Here's an idea: New employees should excel to keep their jobs.
In his new monograph, "Good to Great and the Social Sectors," described in the January Management Matters column, author Jim Collins talks about a teacher with a surprising policy. The teacher, who is head of the science department at a high school, tells new hires that they are not likely to keep their jobs for more than three years. Only excellent teachers can stay longer and obtain full tenure, he says. Even if they're good teachers, not great ones, they won't get permanent jobs in the department.
That method is the opposite of the one used at most schools, where tenure is granted to all but the worst teachers. The same is true at most federal agencies, where a yearlong probationary period for new hires is "a mere formality," a recent report stated. The Merit Systems Protection Board found that new employees are largely considered full-fledged federal workers with all the civil service protections that come with that status-even though probation is supposed to be a time to test out new candidates, and when the burden is technically on the employees, not the government, to show why they should keep their jobs. "To look at a probationer as a candidate for final appointment and not as an employee with the full protections of federal employment may require a dramatic shift in culture and mind-sets," said the August MSPB report, "The Probationary Period: A Critical Assessment Opportunity."
Many managers think their hiring task is over once they select a candidate from the applicant pool. While good selection processes generally yield strong employees, sometimes excellent applicants do not make excellent workers.

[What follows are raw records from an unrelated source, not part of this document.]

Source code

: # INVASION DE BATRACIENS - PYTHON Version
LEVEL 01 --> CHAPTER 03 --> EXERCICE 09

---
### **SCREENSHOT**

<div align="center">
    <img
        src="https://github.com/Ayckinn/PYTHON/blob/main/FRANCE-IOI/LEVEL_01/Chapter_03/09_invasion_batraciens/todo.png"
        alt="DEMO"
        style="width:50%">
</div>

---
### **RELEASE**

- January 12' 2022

Under current practice, federal managers generally get stuck with whomever they've hired because they don't take advantage of the probationary period, after which civil service protections for federal employees make firing a laborious task. The MSPB found that many new hires didn't even know they were serving in a probationary status. No one had told them.

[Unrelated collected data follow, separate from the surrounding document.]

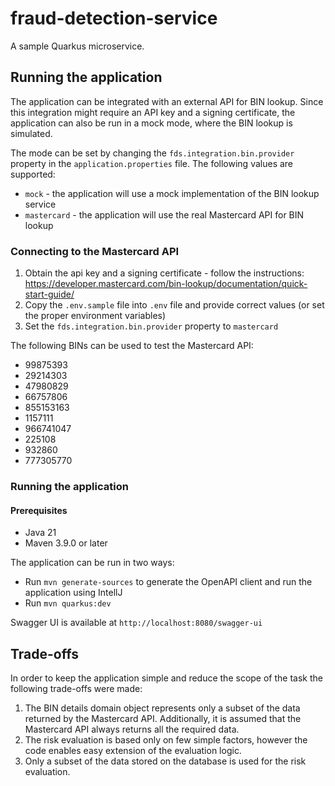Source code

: # fraud-detection-service

A sample Quarkus microservice.

## Running the application

The application can be integrated with an external API for BIN lookup.
Since this integration might require an API key and a signing certificate, the application can also be run in a mock
mode, where the BIN lookup is simulated.

The mode can be set by changing the `fds.integration.bin.provider` property in the `application.properties` file.
The following values are supported:

- `mock` - the application will use a mock implementation of the BIN lookup service
- `mastercard` - the application will use the real Mastercard API for BIN lookup

### Connecting to the Mastercard API

1. Obtain the api key and a signing certificate - follow the
   instructions: https://developer.mastercard.com/bin-lookup/documentation/quick-start-guide/
2. Copy the `.env.sample` file into `.env` file and provide correct values (or set the proper environment variables)
3. Set the `fds.integration.bin.provider` property to `mastercard`

The following BINs can be used to test the Mastercard API:

- 99875393
- 29214303
- 47980829
- 66757806
- 855153163
- 1157111
- 966741047
- 225108
- 932860
- 777305770

### Running the application

#### Prerequisites
- Java 21
- Maven 3.9.0 or later

The application can be run in two ways:

- Run `mvn generate-sources` to generate the OpenAPI client and run the application using IntellJ
- Run `mvn quarkus:dev`

Swagger UI is available at `http://localhost:8080/swagger-ui`

## Trade-offs

In order to keep the application simple and reduce the scope of the task the following trade-offs were made:

1. The BIN details domain object represents only a subset of the data returned by the Mastercard API. Additionally, it
   is assumed that the Mastercard API always returns all the required data.
2. The risk evaluation is based only on few simple factors, however the code enables easy extension of the evaluation
   logic.
3. Only a subset of the data stored on the database is used for the risk evaluation.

One reason federal managers don't use probation to weed out mediocre employees is that their agencies don't give them the leeway allowed under the law. Agencies require managers to go through standard civil service disciplinary procedures, even though the law would allow them to more easily remove employees who are good but not great. Another reason is that federal law only allows for a one-year probationary period-not enough time for managers to evaluate an employee's effectiveness in complicated jobs. (Because their first year has a steep learning curve, teachers get three years.)

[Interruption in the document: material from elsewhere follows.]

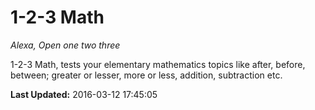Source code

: # 1-2-3 Math
*Alexa, Open one two three*

1-2-3 Math, tests your elementary mathematics topics like after, before, between; greater or lesser, more or less, addition, subtraction etc.

**Last Updated:** 2016-03-12 17:45:05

Regardless of the current restrictions, federal managers could take better advantage of the probationary period, according to the MSPB report. "Probationers should be notified, before accepting a job offer, that they will be probationers and what that means," it stated.
Flipping the probationary period on its head, from a time after which only the worst employees don't keep their jobs, to a time when only the best get to stay, is no small feat. The science department head whom Collins profiled gave a new teacher three years to prove herself, but decided she was not good enough. That was not easy news to tell her. But the department was better off for it-and so were students, because an excellent teacher replaced her.
Making the probationary period mean something might not be a good change for decent-but not great-employees. But it could be a great change for the people who depend on an agency's services.